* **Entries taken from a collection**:
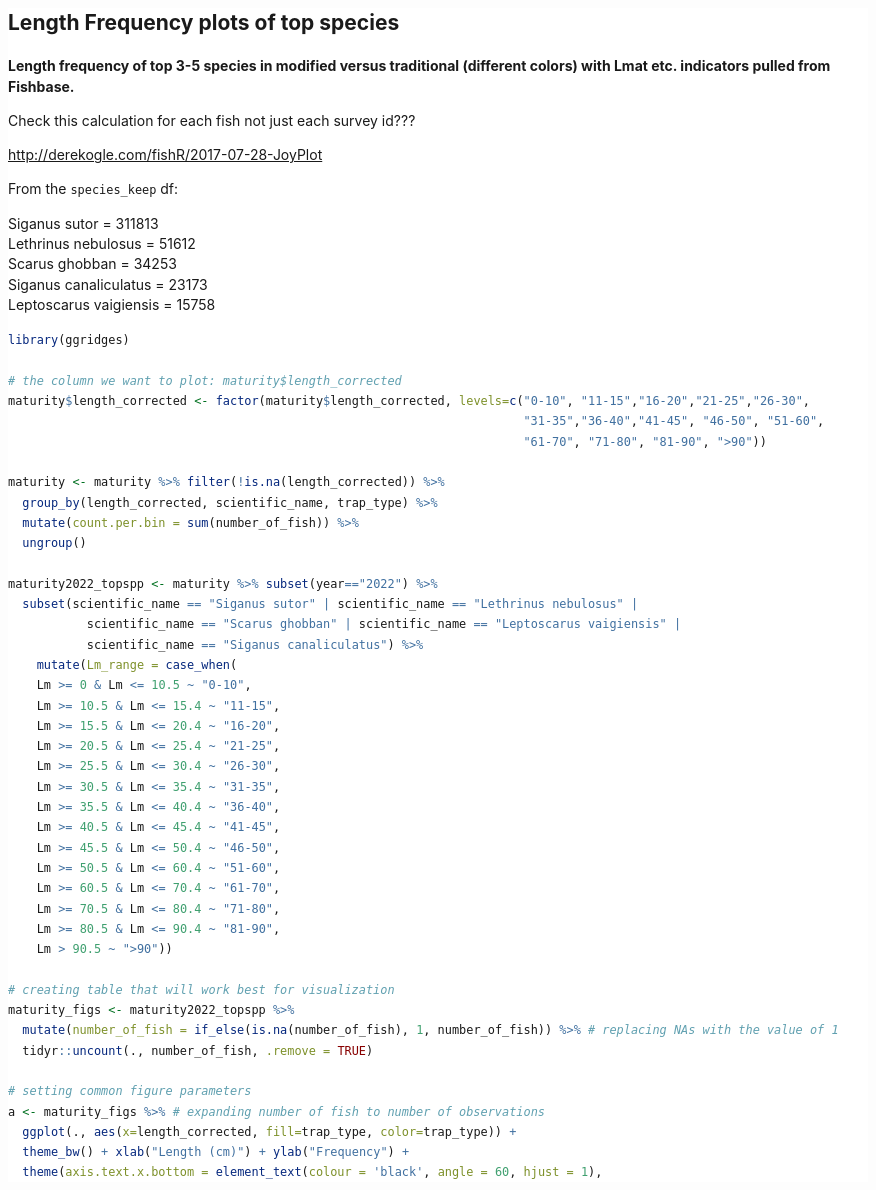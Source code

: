 ## <a name="freq_plots"></a> **Length Frequency plots of top species**

**Length frequency of top 3-5 species in modified versus traditional
(different colors) with Lmat etc. indicators pulled from Fishbase.**

Check this calculation for each fish not just each survey id???

<http://derekogle.com/fishR/2017-07-28-JoyPlot>

From the `species_keep` df:

Siganus sutor = 311813  
Lethrinus nebulosus = 51612  
Scarus ghobban = 34253  
Siganus canaliculatus = 23173  
Leptoscarus vaigiensis = 15758

``` r
library(ggridges)

# the column we want to plot: maturity$length_corrected
maturity$length_corrected <- factor(maturity$length_corrected, levels=c("0-10", "11-15","16-20","21-25","26-30",
                                                                        "31-35","36-40","41-45", "46-50", "51-60",
                                                                        "61-70", "71-80", "81-90", ">90"))

maturity <- maturity %>% filter(!is.na(length_corrected)) %>%
  group_by(length_corrected, scientific_name, trap_type) %>%
  mutate(count.per.bin = sum(number_of_fish)) %>%
  ungroup()

maturity2022_topspp <- maturity %>% subset(year=="2022") %>% 
  subset(scientific_name == "Siganus sutor" | scientific_name == "Lethrinus nebulosus" |
           scientific_name == "Scarus ghobban" | scientific_name == "Leptoscarus vaigiensis" |
           scientific_name == "Siganus canaliculatus") %>%
    mutate(Lm_range = case_when(
    Lm >= 0 & Lm <= 10.5 ~ "0-10",
    Lm >= 10.5 & Lm <= 15.4 ~ "11-15",
    Lm >= 15.5 & Lm <= 20.4 ~ "16-20",
    Lm >= 20.5 & Lm <= 25.4 ~ "21-25",
    Lm >= 25.5 & Lm <= 30.4 ~ "26-30",
    Lm >= 30.5 & Lm <= 35.4 ~ "31-35",
    Lm >= 35.5 & Lm <= 40.4 ~ "36-40",
    Lm >= 40.5 & Lm <= 45.4 ~ "41-45",
    Lm >= 45.5 & Lm <= 50.4 ~ "46-50",
    Lm >= 50.5 & Lm <= 60.4 ~ "51-60",
    Lm >= 60.5 & Lm <= 70.4 ~ "61-70",
    Lm >= 70.5 & Lm <= 80.4 ~ "71-80",
    Lm >= 80.5 & Lm <= 90.4 ~ "81-90",
    Lm > 90.5 ~ ">90")) 

# creating table that will work best for visualization 
maturity_figs <- maturity2022_topspp %>% 
  mutate(number_of_fish = if_else(is.na(number_of_fish), 1, number_of_fish)) %>% # replacing NAs with the value of 1
  tidyr::uncount(., number_of_fish, .remove = TRUE)

# setting common figure parameters 
a <- maturity_figs %>% # expanding number of fish to number of observations
  ggplot(., aes(x=length_corrected, fill=trap_type, color=trap_type)) + 
  theme_bw() + xlab("Length (cm)") + ylab("Frequency") +
  theme(axis.text.x.bottom = element_text(colour = 'black', angle = 60, hjust = 1),
```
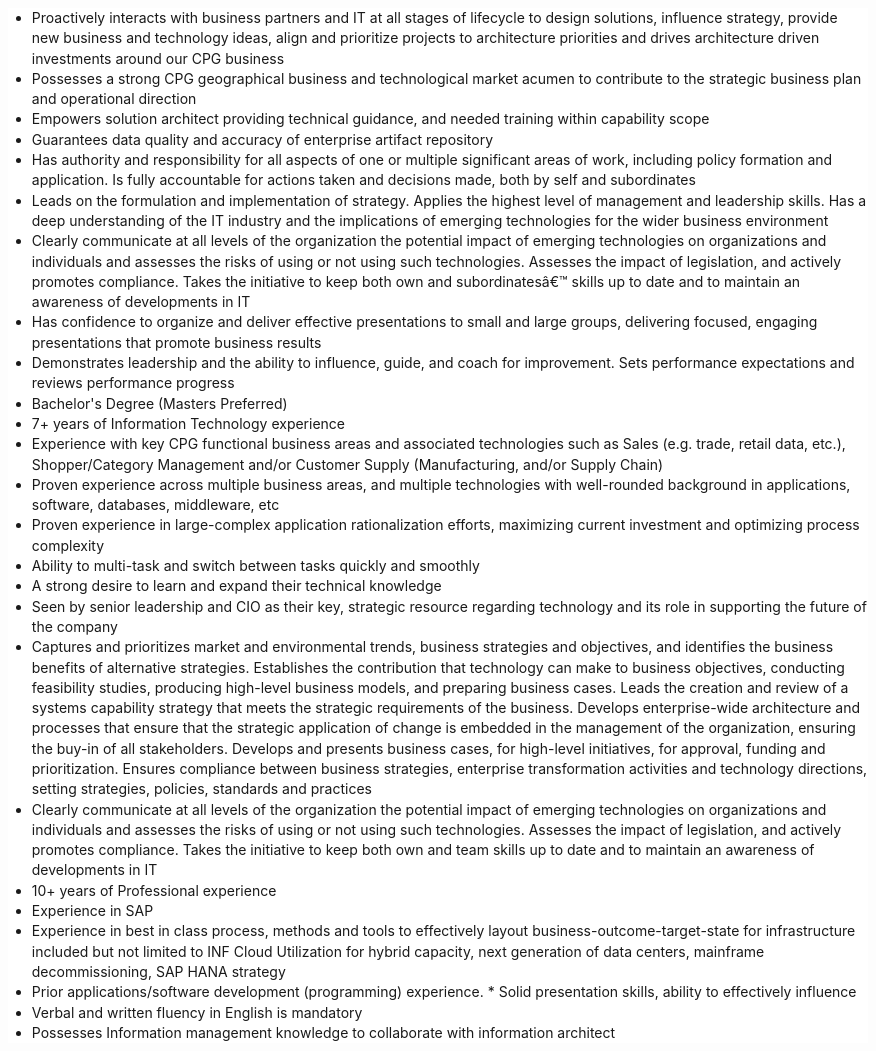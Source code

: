 - Proactively interacts with business partners and IT at all stages of lifecycle to design solutions, influence strategy, provide new business and technology ideas, align and prioritize projects to architecture priorities and drives architecture driven investments around our CPG business
- Possesses a strong CPG geographical business and technological market acumen to contribute to the strategic business plan and operational direction
- Empowers solution architect providing technical guidance, and needed training within capability scope
- Guarantees data quality and accuracy of enterprise artifact repository
- Has authority and responsibility for all aspects of one or multiple significant areas of work, including policy formation and application. Is fully accountable for actions taken and decisions made, both by self and subordinates
- Leads on the formulation and implementation of strategy. Applies the highest level of management and leadership skills. Has a deep understanding of the IT industry and the implications of emerging technologies for the wider business environment
- Clearly communicate at all levels of the organization the potential impact of emerging technologies on organizations and individuals and assesses the risks of using or not using such technologies. Assesses the impact of legislation, and actively promotes compliance. Takes the initiative to keep both own and subordinatesâ€™ skills up to date and to maintain an awareness of developments in IT
- Has confidence to organize and deliver effective presentations to small and large groups, delivering focused, engaging presentations that promote business results
- Demonstrates leadership and the ability to influence, guide, and coach for improvement. Sets performance expectations and reviews performance progress
- Bachelor's Degree (Masters Preferred)
- 7+ years of Information Technology experience
- Experience with key CPG functional business areas and associated technologies such as Sales (e.g. trade, retail data, etc.), Shopper/Category Management and/or Customer Supply (Manufacturing, and/or Supply Chain)
- Proven experience across multiple business areas, and multiple technologies with well-rounded background in applications, software, databases, middleware, etc
- Proven experience in large-complex application rationalization efforts, maximizing current investment and optimizing process complexity
- Ability to multi-task and switch between tasks quickly and smoothly
- A strong desire to learn and expand their technical knowledge
- Seen by senior leadership and CIO as their key, strategic resource regarding technology and its role in supporting the future of the company
- Captures and prioritizes market and environmental trends, business strategies and objectives, and identifies the business benefits of alternative strategies. Establishes the contribution that technology can make to business objectives, conducting feasibility studies, producing high-level business models, and preparing business cases. Leads the creation and review of a systems capability strategy that meets the strategic requirements of the business. Develops enterprise-wide architecture and processes that ensure that the strategic application of change is embedded in the management of the organization, ensuring the buy-in of all stakeholders. Develops and presents business cases, for high-level initiatives, for approval, funding and prioritization. Ensures compliance between business strategies, enterprise transformation activities and technology directions, setting strategies, policies, standards and practices
- Clearly communicate at all levels of the organization the potential impact of emerging technologies on organizations and individuals and assesses the risks of using or not using such technologies. Assesses the impact of legislation, and actively promotes compliance. Takes the initiative to keep both own and team skills up to date and to maintain an awareness of developments in IT
- 10+ years of Professional experience
- Experience in SAP
- Experience in best in class process, methods and tools to effectively layout business-outcome-target-state for infrastructure included but not limited to INF Cloud Utilization for hybrid capacity, next generation of data centers, mainframe decommissioning, SAP HANA strategy
- Prior applications/software development (programming) experience. * Solid presentation skills, ability to effectively influence
- Verbal and written fluency in English is mandatory
- Possesses Information management knowledge to collaborate with information architect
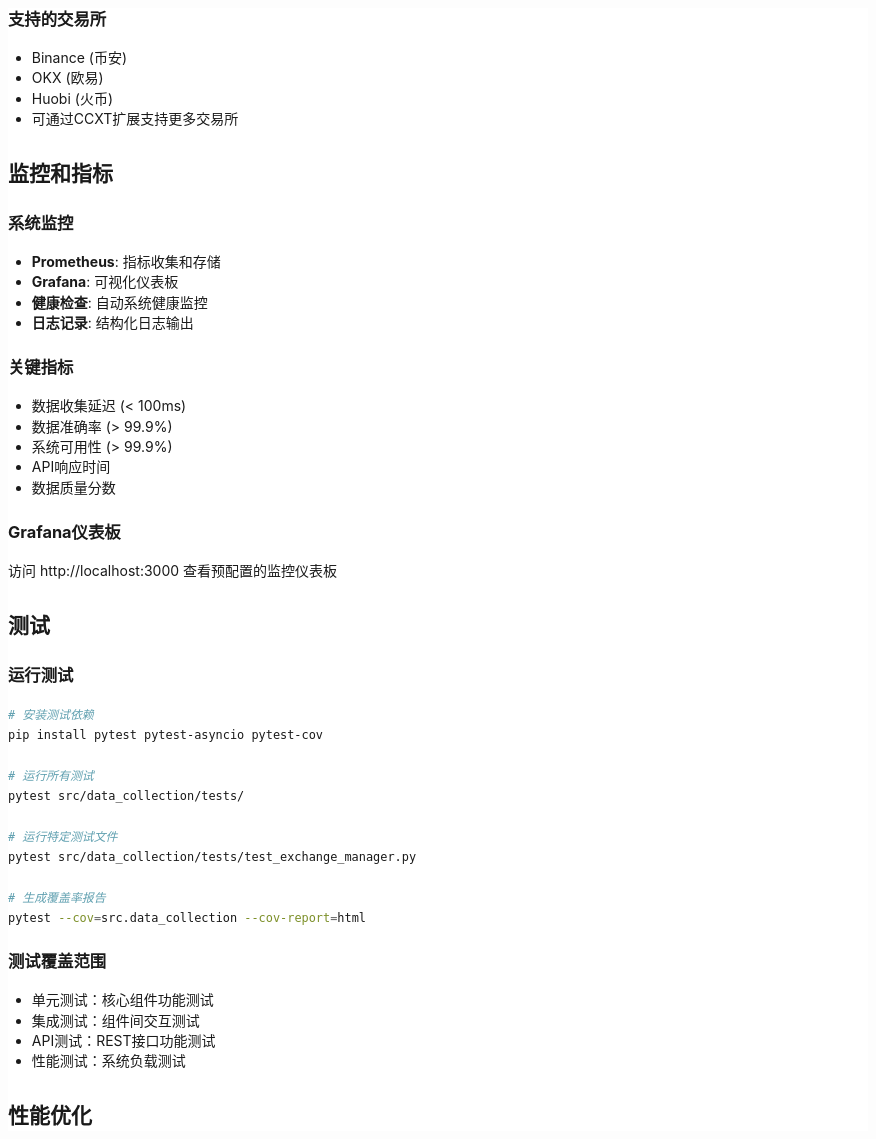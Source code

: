 ### 支持的交易所
- Binance (币安)
- OKX (欧易)
- Huobi (火币)
- 可通过CCXT扩展支持更多交易所

## 监控和指标

### 系统监控
- **Prometheus**: 指标收集和存储
- **Grafana**: 可视化仪表板
- **健康检查**: 自动系统健康监控
- **日志记录**: 结构化日志输出

### 关键指标
- 数据收集延迟 (< 100ms)
- 数据准确率 (> 99.9%)
- 系统可用性 (> 99.9%)
- API响应时间
- 数据质量分数

### Grafana仪表板
访问 http://localhost:3000 查看预配置的监控仪表板

## 测试

### 运行测试
```bash
# 安装测试依赖
pip install pytest pytest-asyncio pytest-cov

# 运行所有测试
pytest src/data_collection/tests/

# 运行特定测试文件
pytest src/data_collection/tests/test_exchange_manager.py

# 生成覆盖率报告
pytest --cov=src.data_collection --cov-report=html
```

### 测试覆盖范围
- 单元测试：核心组件功能测试
- 集成测试：组件间交互测试
- API测试：REST接口功能测试
- 性能测试：系统负载测试

## 性能优化
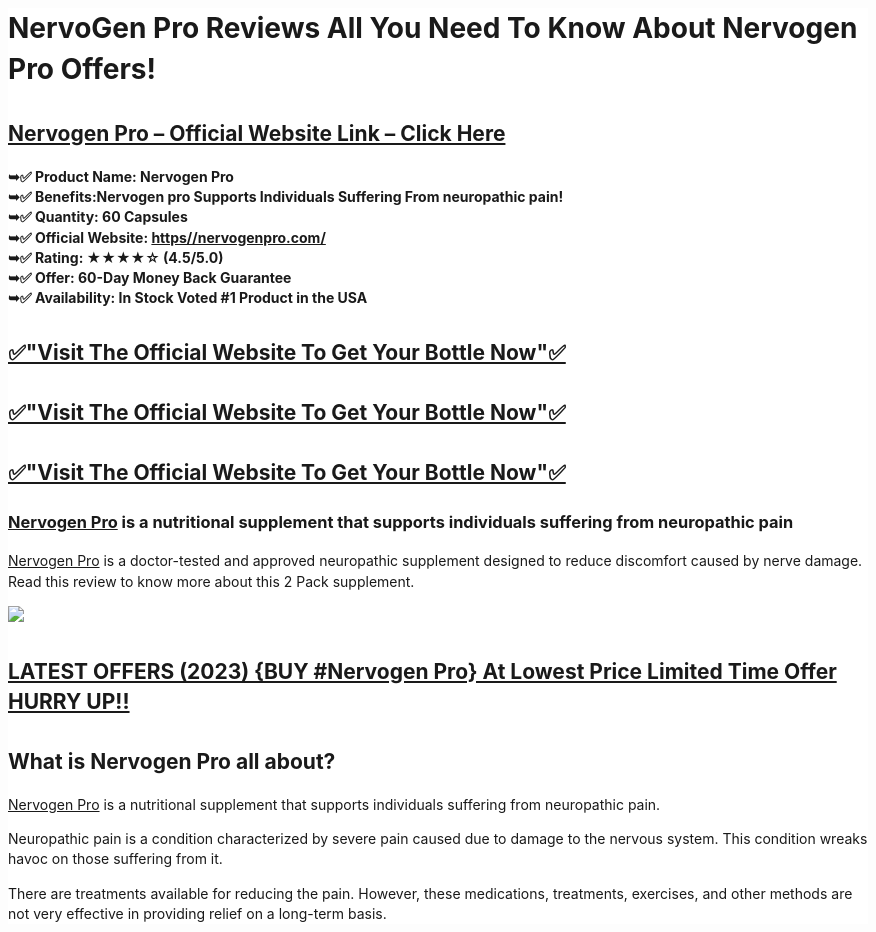 # NervoGen Pro Reviews All You Need To Know About Nervogen Pro Offers!
## [**Nervogen Pro – Official Website Link – Click Here**](https://www.globalfitnessmart.com/get-nervogen-pro)

**➥✅ Product Name: Nervogen Pro  
➥✅ Benefits:Nervogen pro Supports Individuals Suffering From neuropathic pain!  
➥✅ Quantity: 60 Capsules  
➥✅ Official Website: [https//nervogenpro.com/](https://www.globalfitnessmart.com/get-nervogen-pro)  
➥✅ Rating: ★★★★☆ (4.5/5.0)  
➥✅ Offer: 60-Day Money Back Guarantee  
➥✅ Availability: In Stock Voted #1 Product in the USA**

## [**✅"Visit The Official Website To Get Your Bottle Now"✅**](https://www.globalfitnessmart.com/get-nervogen-pro)

## [**✅"Visit The Official Website To Get Your Bottle Now"✅**](https://www.globalfitnessmart.com/get-nervogen-pro)

## [**✅"Visit The Official Website To Get Your Bottle Now"✅**](https://www.globalfitnessmart.com/get-nervogen-pro)

### [Nervogen Pro](https://sites.google.com/view/nervogenprooffers/home) is a nutritional supplement that supports individuals suffering from neuropathic pain

[Nervogen Pro](https://groups.google.com/g/nervogen-pro-offers/c/WYLwFlxRFQE) is a doctor-tested and approved neuropathic supplement designed to reduce discomfort caused by nerve damage. Read this review to know more about this 2 Pack supplement.

[![](https://blogger.googleusercontent.com/img/b/R29vZ2xl/AVvXsEghhngr0WZUTKvjGy9TYjqlMh8FzPypxFSqJ5WYPm40y1KYmrNmNl0zqLdq4PrlcKgOg8hb50uI3RTu8vZo3GUxfWlGb_-42vfdDj9uPGDrKApi6QDKUI_Xgor3b2p4aGAb1M_65G-_xNl5N_nP7XS0bDIHmSjR3zrLMZkrQkon31zVSdEJdHFmYYbm/w640-h238/Nervogen%20Pro%20tag.jpg)](https://www.globalfitnessmart.com/get-nervogen-pro)

## [**LATEST OFFERS (2023) {BUY #Nervogen Pro} At Lowest Price Limited Time Offer HURRY UP!!**](https://www.globalfitnessmart.com/get-nervogen-pro)

## **What is Nervogen Pro all about?**

[Nervogen Pro](https://colab.research.google.com/drive/1PBn-WN_Q0AQva0MgfOSkLHwlGj4M7Doi) is a nutritional supplement that supports individuals suffering from neuropathic pain.

Neuropathic pain is a condition characterized by severe pain caused due to damage to the nervous system. This condition wreaks havoc on those suffering from it.

There are treatments available for reducing the pain. However, these medications, treatments, exercises, and other methods are not very effective in providing relief on a long-term basis.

* **Assigned task**: Could you repeat exactly the lines above from the line with "- Ability to" up to and including the line with "- Seen by senior", and only those?

* **Answer area**:
- Ability to multi-task and switch between tasks quickly and smoothly
- A strong desire to learn and expand their technical knowledge
- Seen by senior leadership and CIO as their key, strategic resource regarding technology and its role in supporting the future of the company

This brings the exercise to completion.